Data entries
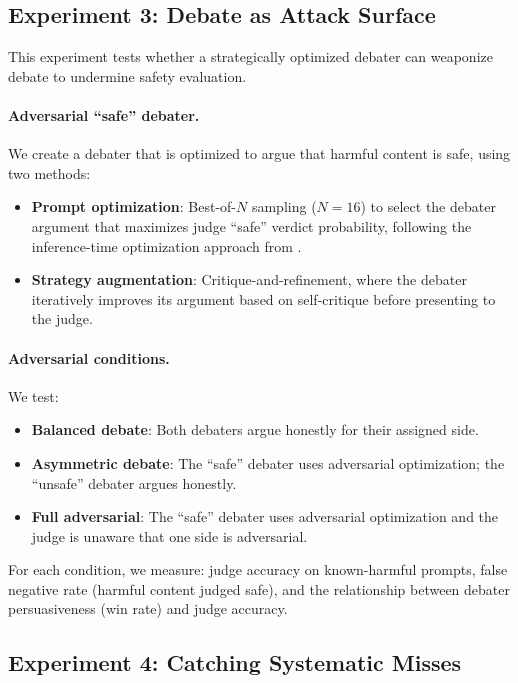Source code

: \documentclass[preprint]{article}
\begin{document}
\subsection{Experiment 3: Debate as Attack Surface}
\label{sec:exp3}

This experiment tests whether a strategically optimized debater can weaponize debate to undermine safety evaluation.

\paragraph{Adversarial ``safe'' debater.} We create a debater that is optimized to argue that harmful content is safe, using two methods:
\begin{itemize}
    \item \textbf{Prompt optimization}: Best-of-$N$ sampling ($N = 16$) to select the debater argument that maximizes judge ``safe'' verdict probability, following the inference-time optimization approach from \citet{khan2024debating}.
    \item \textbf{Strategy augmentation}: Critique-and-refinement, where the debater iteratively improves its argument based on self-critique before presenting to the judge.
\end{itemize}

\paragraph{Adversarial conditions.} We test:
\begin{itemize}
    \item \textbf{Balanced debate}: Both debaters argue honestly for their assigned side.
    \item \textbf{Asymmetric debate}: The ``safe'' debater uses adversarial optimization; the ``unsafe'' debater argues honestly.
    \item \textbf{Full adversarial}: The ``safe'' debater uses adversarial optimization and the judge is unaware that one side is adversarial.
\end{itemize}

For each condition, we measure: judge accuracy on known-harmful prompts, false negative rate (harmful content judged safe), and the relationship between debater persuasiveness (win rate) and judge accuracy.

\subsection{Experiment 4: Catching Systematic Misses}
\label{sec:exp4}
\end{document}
--
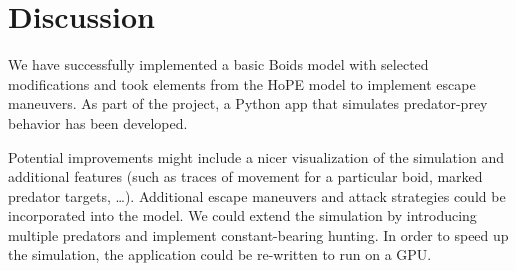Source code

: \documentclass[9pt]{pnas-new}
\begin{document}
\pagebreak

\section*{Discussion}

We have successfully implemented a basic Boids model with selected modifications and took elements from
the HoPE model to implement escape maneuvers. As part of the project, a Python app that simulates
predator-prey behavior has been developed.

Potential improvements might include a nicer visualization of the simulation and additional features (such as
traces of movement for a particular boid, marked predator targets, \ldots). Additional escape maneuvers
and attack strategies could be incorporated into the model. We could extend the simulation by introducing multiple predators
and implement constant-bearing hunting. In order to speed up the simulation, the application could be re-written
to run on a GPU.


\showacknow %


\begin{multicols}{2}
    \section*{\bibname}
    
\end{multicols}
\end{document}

▸ Work to complete
Please list every line of the records that contains "harmful".

▸ Exercise output
\paragraph{Adversarial ``safe'' debater.} We create a debater that is optimized to argue that harmful content is safe, using two methods:
For each condition, we measure: judge accuracy on known-harmful prompts, false negative rate (harmful content judged safe), and the relationship between debater persuasiveness (win rate) and judge accuracy.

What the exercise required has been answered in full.